But it was refreshing to hear that reflected in the commentary. It was not that Carragher and Hawthorne made no attempt to disguise the general lack of quality, but that they actively highlighted and emphasised it. They chuckled with us in schadenfreude and shook heads in mutual disbelief at each misplaced pass and scuffed shot.

This is the product Sky Sports have paid tens of millions of pounds for per game, the content they push merrily and mercilessly, the league we are indoctrinated to refer to as the greatest and best and most competitive in the world. And to watch and hear it be openly mocked and ridiculed by representatives of that very company was genuinely heartening. Their Twitter feed and live commentary thankfully did much the same.

So often the commentators and pundits are at pains to mask how poor games are. They tell us that “the final touch is lacking” or the game “is on a knife-edge” and “just needs a breakthrough”. But sometimes football matches are just terrible. Sometimes it doesn’t click and players are slower than usual in decision and execution. Sometimes the spark is not there. It is naive to pretend otherwise and insulting to our collective intelligence when we know what we are seeing is a bit pants.

Marcus Rashford and Bruno Fernandes

Manchester United thrashed Leeds 6-2 in the corresponding fixture and this entire game was fittingly like the second half of such a one-sided thrashing: the winning team slow down to conserve energy while the losing side improves in a desperate attempt to save face. Only there was no Scott McTominay double in three minutes, no penalties and no mindless pressing exposing an incredibly vulnerable defence.

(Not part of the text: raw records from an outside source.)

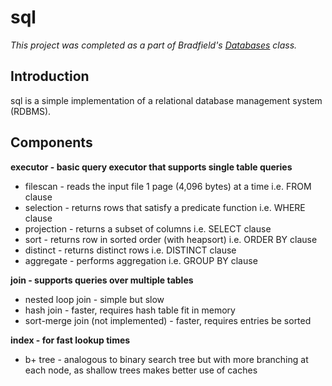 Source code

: # sql

*This project was completed as a part of Bradfield's [Databases](https://bradfieldcs.com/courses/databases) class.*

## Introduction

sql is a simple implementation of a relational database management system (RDBMS).

## Components

**executor - basic query executor that supports single table queries**
* filescan - reads the input file 1 page (4,096 bytes) at a time i.e. FROM clause
* selection - returns rows that satisfy a predicate function i.e. WHERE clause
* projection - returns a subset of columns i.e. SELECT clause
* sort - returns row in sorted order (with heapsort) i.e. ORDER BY clause
* distinct - returns distinct rows i.e. DISTINCT clause
* aggregate - performs aggregation i.e. GROUP BY clause

**join - supports queries over multiple tables**
* nested loop join - simple but slow
* hash join - faster, requires hash table fit in memory
* sort-merge join (not implemented) - faster, requires entries be sorted

**index - for fast lookup times**
* b+ tree - analogous to binary search tree but with more branching at each node, as shallow trees makes better use of caches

There was, however, Ole Gunnar Solskjaer saying, “I can guarantee it’s not going to be 0-0” before the game, like the daft sod he is.

Both sides, to their credit, were remarkably resolute. It was hardly in the face of a constant barrage of irresistible attacks but the defences put in composed performances until asked to cross the halfway line.

If there was to be a goal it would have come in a three-minute spell around the hour mark. Fred threaded it through to Mason Greenwood, whose attempt was saved well by Illan Meslier. Bruno Fernandes then released Marcus Rashford with a sublime long ball that was centered to Dan James, only for Ezgjan Alioski to recover. Then Helder Costa had an effort deflected onto the roof of the net by Aaron Wan-Bissaka after Kalvin Phillips’ own sensational diagonal.

“This is more like it!” Carragher crowed. “End to end. This is what I thought we were getting.”

We did, if only for that brief period of an otherwise drab game that fell painfully short of expectations. But after a week in which many felt Carragher and Gary Neville’s open and brilliant missives were rather undermined by the nature of their given platform, how admirable of Sky not to p*ss on our heads and tell us it’s raining.